Por meio de uma decisão liminar (de caráter provisório) assinada ontem, o juiz Roberto Lemos dos Santos Filho, da 1.ª Vara da Justiça Federal de Bauru, concede prazo de 30 dias para que nove instituições bancárias se adequem às exigências da chamada lei das filas, a qual determina que o tempo máximo para atendimento dos clientes seja de 15 minutos em dias normais e de 30 minutos nos dias considerados de pico de movimento.
A liminar atende à solicitação feita por meio de ação civil pública ajuizada pelo procurador do Ministério Público Federal (MPF) de Bauru Pedro Antônio de Oliveira Machado. Os bancos citados na decisão judicial são Caixa Econômica Federal, Banco do Brasil, Bradesco, Itaú, HSBC, Unibanco, Banco Nossa Caixa, Banco Mercantil do Brasil e Santander/Banespa. Intima, também, o Banco Central, órgão regulador do sistema financeiro.
O prazo de 30 dias para adequação às regras previstas na Lei municipal n.º 4.585/04 passará a vigorar a partir da data em que as empresas forem notificadas da decisão. O não-cumprimento da determinação sujeitará os bancos intimados a pagar multa diária de R$ 100 mil por cada caso de desobediência noticiado.
De acordo com o texto da decisão, além de respeitar o tempo máximo de permanência dos clientes nas filas, o juiz também define que deverá ser implantado um sistema de controle nas agências, mediante senhas a serem entregues aos usuários, que obrigatoriamente deverão ter o horário do início e do fim do atendimento.
Determina, ainda, que sejam afixados cartazes em locais de fácil visualização explicando sobre o tempo máximo permitido para o atendimento dos clientes, conforme define a lei.
A determinação judicial inclui todos os municípios abrangidos pela 8.ª Subseção da Justiça Federal de São Paulo: Agudos, Anhembi, Arandu, Arealva, Areiópolis, Avaí, Avaré, Balbinos, Bofete, Boracéia, Borebi, Botucatu, Cabrália Paulista, Cafelândia, Conchas, Duartina, Getulina, Guaiçara, Guaimbê, Guarantã, Iacanga, Itatinga, Lençóis Paulista, Lins, Lucianópolis, Macatuba, Pardinho, Paulistânia, Pederneiras, Pirajuí, Piratininga, Pongaí, Pratânia, Presidente Alves, Promissão, Reginópolis, Sabino, São Manuel, Ubirajara e Uru, além de Bauru.
Fiscalização
Em um dos trechos de sua decisão o juiz observa que “na municipalidade de Bauru/SP o setor bancário vem ignorando a norma editada, em total desrespeito aos usuários (...).

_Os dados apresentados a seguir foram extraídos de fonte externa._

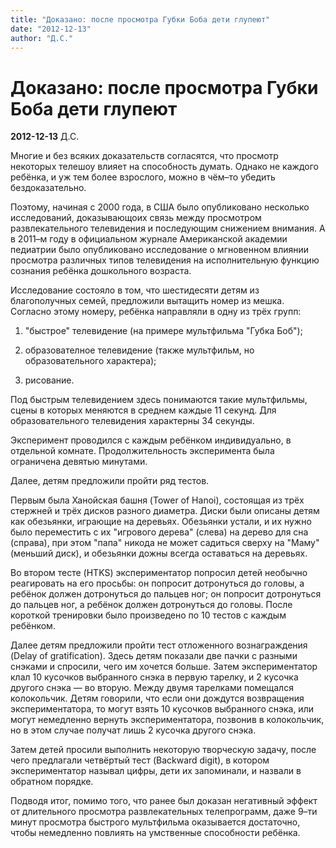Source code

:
 ```yaml
---
title: "Доказано: после просмотра Губки Боба дети глупеют"
date: "2012-12-13"
author: "Д.С."
---
```


# Доказано: после просмотра Губки Боба дети глупеют

**2012-12-13** Д.С.

Многие и без всяких доказательств согласятся, что просмотр некоторых телешоу влияет на способность думать. Однако не каждого ребёнка, и уж тем более взрослого, можно в чём–то убедить бездоказательно.

Поэтому, начиная с 2000 года, в США было опубликовано несколько исследований, доказывающоих связь между просмотром развлекательного телевидения и последующим снижением внимания. А в 2011–м году в официальном журнале Американской академии педиатрии было опубликовано исследование о мгновенном влиянии просмотра различных типов телевидения на исполнительную функцию сознания ребёнка дошкольного возраста.

Исследование состояло в том, что шестидесяти детям из благополучных семей, предложили вытащить номер из мешка. Согласно этому номеру, ребёнка направляли в одну из трёх групп:

1. "быстрое" телевидение (на примере мультфильма "Губка Боб");

2. образователное телевидение (также мультфильм, но образовательного характера);

3. рисование.

Под быстрым телевидением здесь понимаются такие мультфильмы, сцены в которых меняются в среднем каждые 11 секунд. Для образовательного телевидения характерны 34 секунды.

Эксперимент проводился с каждым ребёнком индивидуально, в отдельной комнате. Продолжительность эксперимента была ограничена девятью минутами.

Далее, детям предложили пройти ряд тестов.

Первым была Ханойская башня (Tower of Hanoi), состоящая из трёх стержней и трёх дисков разного диаметра. Диски были описаны детям как обезьянки, играющие на деревьях. Обезьянки устали, и их нужно было переместить с их "игрового дерева" (слева) на дерево для сна (справа), при этом "папа" никода не может садиться сверху на "Маму" (меньший диск), и обезьянки дожны всегда оставаться на деревьях.

Во втором тесте (HTKS) экспериментатор попросил детей необычно реагировать на его просьбы: он попросит дотронуться до головы, а ребёнок должен дотронуться до пальцев ног; он попросит дотронуться до пальцев ног, а ребёнок должен дотронуться до головы. После короткой тренировки было произведено по 10 тестов с каждым ребёнком.

Далее детям предложили пройти тест отложенного вознаграждения (Delay of gratification). Здесь детям показали две пачки с разными снэками и спросили, чего им хочется больше. Затем экспериментатор клал 10 кусочков выбранного снэка в первую тарелку, и 2 кусочка другого снэка — во вторую. Между двумя тарелками помещался колокольчик. Детям говорили, что если они дождутся возвращения экспериментатора, то могут взять 10 кусочков выбранного снэка, или могут немедленно вернуть экспериментатора, позвонив в колокольчик, но в этом случае получат лишь 2 кусочка другого снэка.

Затем детей просили выполнить некоторую творческую задачу, после чего предлагали четвёртый тест (Backward digit), в котором экспериментатор называл цифры, дети их запоминали, и назвали в обратном порядке.

Подводя итог, помимо того, что ранее был доказан негативный эффект от длительного просмотра развлекательных телепрограмм, даже 9–ти минут просмотра быстрого мультфильма оказывается достаточно, чтобы немедленно повлиять на умственные способности ребёнка.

O Banco Central do Brasil detém o poder e o dever de fiscalizar as instituições financeiras para que seja assegurado tratamento digno aos usuários e consumidores dos serviços por elas prestados, com atendimento que não ultraje os clientes e usuários, o que, contudo, não é realizado”.
O texto coloca, ainda, que a prolongada e constrangedora permanência de clientes e usuários em filas de atendimento nos bancos geram prejuízos sociais (pela impossibilidade de ocupar o tempo com outras atividades profissionais e particulares), físicos (desgaste corporal), financeiros (impossibilidade de efetuar todos os pagamentos programados para um único dia) e emocionais.
Inconstitucionalidade
Sobre a alegação dos bancos de que cabe apenas à União a aplicação de uma lei que determine prazos para atendimento, o juiz de Bauru cita a decisão de outro juiz federal - Marcelo Velasco Nascimento Albernaz -, do Tribunal Regional Federal.

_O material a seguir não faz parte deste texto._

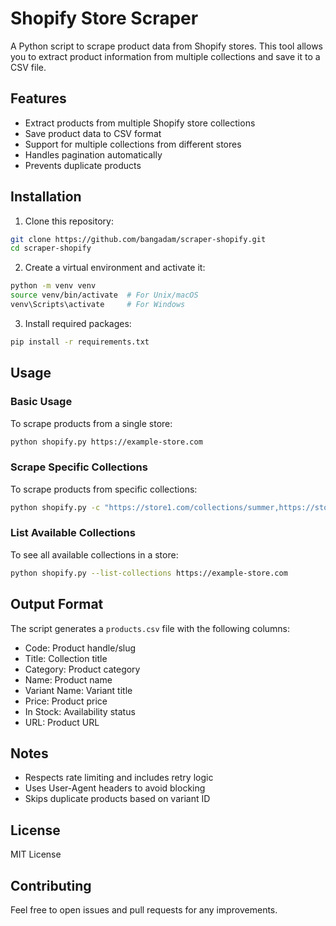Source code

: # Shopify Store Scraper

A Python script to scrape product data from Shopify stores. This tool allows you to extract product information from multiple collections and save it to a CSV file.

## Features

- Extract products from multiple Shopify store collections
- Save product data to CSV format
- Support for multiple collections from different stores
- Handles pagination automatically
- Prevents duplicate products

## Installation

1. Clone this repository:

```bash
git clone https://github.com/bangadam/scraper-shopify.git
cd scraper-shopify
```

2. Create a virtual environment and activate it:

```bash
python -m venv venv
source venv/bin/activate  # For Unix/macOS
venv\Scripts\activate     # For Windows
```

3. Install required packages:

```bash
pip install -r requirements.txt
```

## Usage

### Basic Usage

To scrape products from a single store:

```bash
python shopify.py https://example-store.com
```

### Scrape Specific Collections

To scrape products from specific collections:

```bash
python shopify.py -c "https://store1.com/collections/summer,https://store1.com/collections/winter"
```

### List Available Collections

To see all available collections in a store:

```bash
python shopify.py --list-collections https://example-store.com
```

## Output Format

The script generates a `products.csv` file with the following columns:

- Code: Product handle/slug
- Title: Collection title
- Category: Product category
- Name: Product name
- Variant Name: Variant title
- Price: Product price
- In Stock: Availability status
- URL: Product URL

## Notes

- Respects rate limiting and includes retry logic
- Uses User-Agent headers to avoid blocking
- Skips duplicate products based on variant ID

## License

MIT License

## Contributing

Feel free to open issues and pull requests for any improvements.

Ele discorda da alegação de inconstitucionalidade dizendo que o Supremo Tribunal Federal (STF) e o Superior Tribunal de Justiça (STJ) vêm decidindo, reiteradamente, que o município é competente para editar normas que disciplinem o tempo de atendimento ao público nas agências bancárias localizadas em seu território.

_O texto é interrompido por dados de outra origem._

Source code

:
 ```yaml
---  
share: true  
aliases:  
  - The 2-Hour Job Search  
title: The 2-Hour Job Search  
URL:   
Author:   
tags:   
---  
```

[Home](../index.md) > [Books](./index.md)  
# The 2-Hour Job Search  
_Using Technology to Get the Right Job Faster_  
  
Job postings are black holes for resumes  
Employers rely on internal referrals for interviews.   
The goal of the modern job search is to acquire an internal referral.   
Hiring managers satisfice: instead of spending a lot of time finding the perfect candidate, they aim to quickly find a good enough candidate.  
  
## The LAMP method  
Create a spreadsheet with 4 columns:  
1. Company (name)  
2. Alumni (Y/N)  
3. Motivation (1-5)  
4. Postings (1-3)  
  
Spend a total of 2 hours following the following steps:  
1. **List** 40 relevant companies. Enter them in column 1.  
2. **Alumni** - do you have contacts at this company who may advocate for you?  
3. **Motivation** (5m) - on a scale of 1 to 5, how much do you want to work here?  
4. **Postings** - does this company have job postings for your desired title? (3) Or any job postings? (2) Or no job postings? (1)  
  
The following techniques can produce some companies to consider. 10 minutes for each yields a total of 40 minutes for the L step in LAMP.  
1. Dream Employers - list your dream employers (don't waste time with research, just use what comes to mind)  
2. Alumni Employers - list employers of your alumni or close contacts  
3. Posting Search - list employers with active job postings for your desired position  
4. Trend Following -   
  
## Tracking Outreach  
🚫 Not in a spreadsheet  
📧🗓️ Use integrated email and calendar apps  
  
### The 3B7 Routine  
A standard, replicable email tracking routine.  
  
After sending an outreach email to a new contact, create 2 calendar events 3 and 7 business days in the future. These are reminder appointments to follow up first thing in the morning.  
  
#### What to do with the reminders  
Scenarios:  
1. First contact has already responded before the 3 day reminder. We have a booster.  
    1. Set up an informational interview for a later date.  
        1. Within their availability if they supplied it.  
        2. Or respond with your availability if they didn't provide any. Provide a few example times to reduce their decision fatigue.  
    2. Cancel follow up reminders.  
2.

Conforme matéria publicada pelo Jornal da Cidade no final do ano passado, levantamento feito pela Secretaria Municipal de Planejamento (Seplan) mostrou que estava sendo aplicada, em média, uma autuação por mês a agências bancárias da cidade por descumprimento à lei das filas.
O Santander, Banco do Brasil e a Nossa Caixa foram os bancos que mais receberam autuações ao longo do ano passado. A multa prevista pela lei municipal, promulgada em setembro de 2004, é de R$ 10 mil.